If anything DOES deserve that lone star, it's the book's title, which is groan-inducing and nonsensical. Also, it gives the book more of a pop feel than it deserves. This is a scholarly tome, and those with no background in the debates about biblical inerrancy over the past century or two are likely to feel lost. If the names Clark Pinnock, Bernard Ram, and Paul Tillich are not pretty well-known to you, this book does not provide the remedial background probably necessary to make sense of its key themes. This is not a criticism...those of us who obsess over theological issues would be bored going over the history of Higher Criticism, etc., every time we tried to get a new slant on the topics. It's just that if your idea of a theologian is someone like Ray Comfort, this book is not for you.

It is a sign of the sort of respect that Price has earned with his scholarly output that the back of the book jacket is graced with positive blurbs from evangelicals, including my former pastor Greg Boyd, with whom Price probably has little theological in common. Clearly in this book he is reaching out more to his scholarly peers within theology and biblical studies rather than merely making a "popular case" for a point of view, as he has done in, for example, "The Incredible Shrinking Son of God" and other books. This book surveys a great many personalities over recent history (extending back to approximately the mid-19th century for the bulk of the material under discussion) and describes and critiques various approaches to a doctrine (or presupposition) of biblical inerrancy. The denser discussions are broken up by breezy transitions, and the book is quote-heavy, allowing key subjects to speak for themselves. It is a model for the middle ground between purely popular and purely academic writing that would be of interest to, say, a busy pastor or highly motivated layperson.

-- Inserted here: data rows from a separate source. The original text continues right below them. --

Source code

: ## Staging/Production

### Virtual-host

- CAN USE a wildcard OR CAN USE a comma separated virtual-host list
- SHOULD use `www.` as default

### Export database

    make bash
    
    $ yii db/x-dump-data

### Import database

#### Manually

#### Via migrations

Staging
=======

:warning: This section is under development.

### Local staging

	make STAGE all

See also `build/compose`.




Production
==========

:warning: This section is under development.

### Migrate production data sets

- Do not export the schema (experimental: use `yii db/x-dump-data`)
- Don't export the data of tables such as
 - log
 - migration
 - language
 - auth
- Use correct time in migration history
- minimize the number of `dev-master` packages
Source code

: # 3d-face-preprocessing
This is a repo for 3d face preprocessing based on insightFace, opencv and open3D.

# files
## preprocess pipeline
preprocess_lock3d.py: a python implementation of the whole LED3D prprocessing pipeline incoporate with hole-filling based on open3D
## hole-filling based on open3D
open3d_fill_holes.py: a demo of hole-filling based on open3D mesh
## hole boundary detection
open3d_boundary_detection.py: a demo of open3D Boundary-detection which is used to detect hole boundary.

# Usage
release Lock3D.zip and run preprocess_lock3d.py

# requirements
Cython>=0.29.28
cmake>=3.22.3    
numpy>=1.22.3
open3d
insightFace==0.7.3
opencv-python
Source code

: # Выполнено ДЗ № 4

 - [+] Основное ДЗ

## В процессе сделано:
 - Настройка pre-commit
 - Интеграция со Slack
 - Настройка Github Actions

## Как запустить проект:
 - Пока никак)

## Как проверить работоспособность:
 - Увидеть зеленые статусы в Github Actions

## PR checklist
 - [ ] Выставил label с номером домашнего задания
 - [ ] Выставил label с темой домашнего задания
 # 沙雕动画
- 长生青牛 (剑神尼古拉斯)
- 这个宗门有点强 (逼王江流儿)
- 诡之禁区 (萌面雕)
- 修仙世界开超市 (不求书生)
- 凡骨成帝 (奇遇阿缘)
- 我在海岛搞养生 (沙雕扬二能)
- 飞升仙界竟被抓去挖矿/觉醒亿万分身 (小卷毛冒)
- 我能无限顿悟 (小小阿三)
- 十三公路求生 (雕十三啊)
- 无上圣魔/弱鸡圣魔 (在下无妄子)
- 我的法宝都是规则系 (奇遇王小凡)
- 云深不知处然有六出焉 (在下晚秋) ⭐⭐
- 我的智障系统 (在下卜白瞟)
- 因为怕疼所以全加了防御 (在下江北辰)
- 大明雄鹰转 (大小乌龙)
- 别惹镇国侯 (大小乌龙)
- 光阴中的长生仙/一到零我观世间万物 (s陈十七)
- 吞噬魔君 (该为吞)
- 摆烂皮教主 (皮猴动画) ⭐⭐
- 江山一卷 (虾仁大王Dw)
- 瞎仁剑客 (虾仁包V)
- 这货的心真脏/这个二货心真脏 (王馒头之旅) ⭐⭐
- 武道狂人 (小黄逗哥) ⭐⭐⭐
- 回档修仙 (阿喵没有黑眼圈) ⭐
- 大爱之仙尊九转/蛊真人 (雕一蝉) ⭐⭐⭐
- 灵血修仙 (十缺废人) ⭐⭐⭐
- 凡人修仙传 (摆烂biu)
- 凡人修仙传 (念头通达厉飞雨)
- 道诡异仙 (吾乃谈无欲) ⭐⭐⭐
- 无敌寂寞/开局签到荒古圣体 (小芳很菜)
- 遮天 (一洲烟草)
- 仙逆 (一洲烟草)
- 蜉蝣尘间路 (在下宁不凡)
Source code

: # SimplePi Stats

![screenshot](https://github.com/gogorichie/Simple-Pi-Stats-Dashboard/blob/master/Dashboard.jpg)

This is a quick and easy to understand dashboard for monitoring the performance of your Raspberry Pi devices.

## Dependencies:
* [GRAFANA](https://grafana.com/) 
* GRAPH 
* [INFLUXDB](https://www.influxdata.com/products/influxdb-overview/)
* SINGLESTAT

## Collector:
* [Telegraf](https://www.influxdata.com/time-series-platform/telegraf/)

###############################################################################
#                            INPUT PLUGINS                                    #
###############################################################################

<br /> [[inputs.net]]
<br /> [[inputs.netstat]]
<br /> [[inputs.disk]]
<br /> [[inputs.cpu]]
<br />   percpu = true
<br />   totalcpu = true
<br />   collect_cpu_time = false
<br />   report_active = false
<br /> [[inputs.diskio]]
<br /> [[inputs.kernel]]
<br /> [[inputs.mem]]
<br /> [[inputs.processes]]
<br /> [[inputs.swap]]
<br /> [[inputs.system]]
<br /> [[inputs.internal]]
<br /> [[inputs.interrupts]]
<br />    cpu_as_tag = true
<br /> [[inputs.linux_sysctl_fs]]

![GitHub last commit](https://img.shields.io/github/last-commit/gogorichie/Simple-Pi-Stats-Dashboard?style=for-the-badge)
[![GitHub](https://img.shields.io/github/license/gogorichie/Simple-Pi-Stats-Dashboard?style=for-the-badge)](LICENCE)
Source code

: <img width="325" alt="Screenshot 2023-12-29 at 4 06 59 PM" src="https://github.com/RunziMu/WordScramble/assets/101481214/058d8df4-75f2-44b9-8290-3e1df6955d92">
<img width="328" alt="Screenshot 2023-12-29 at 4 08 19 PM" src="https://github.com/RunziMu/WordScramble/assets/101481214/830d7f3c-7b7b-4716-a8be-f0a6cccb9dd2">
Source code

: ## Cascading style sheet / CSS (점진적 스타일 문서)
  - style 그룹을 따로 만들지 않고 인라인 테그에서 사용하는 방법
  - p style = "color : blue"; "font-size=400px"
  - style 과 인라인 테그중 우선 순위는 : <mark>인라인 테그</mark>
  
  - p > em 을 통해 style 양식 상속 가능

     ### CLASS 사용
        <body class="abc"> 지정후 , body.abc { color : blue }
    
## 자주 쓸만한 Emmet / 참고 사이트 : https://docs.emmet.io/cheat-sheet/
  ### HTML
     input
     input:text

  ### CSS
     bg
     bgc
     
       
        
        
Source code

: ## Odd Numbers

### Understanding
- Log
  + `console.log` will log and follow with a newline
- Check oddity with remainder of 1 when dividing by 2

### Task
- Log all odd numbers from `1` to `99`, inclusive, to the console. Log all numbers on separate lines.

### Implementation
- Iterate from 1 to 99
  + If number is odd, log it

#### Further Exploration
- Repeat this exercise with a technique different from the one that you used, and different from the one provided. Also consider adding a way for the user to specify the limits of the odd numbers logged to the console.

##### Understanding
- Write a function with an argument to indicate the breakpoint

My favorite parts of the book were the description of criticism that included as its example the likelihood of a person watching TV and coming upon an old "Godzilla" movie mistaking it for news footage; and his discussion of the two dominant paradigms in apologetics, evidentialism and presuppositionalism. Price's nimble, reader-friendly logic seems unassailable, and as a result, along with the debate on inerrancy, the curtain is pulled back slightly on the whole topic orthodox Christian legitimacy as it is most often understood by evangelicals.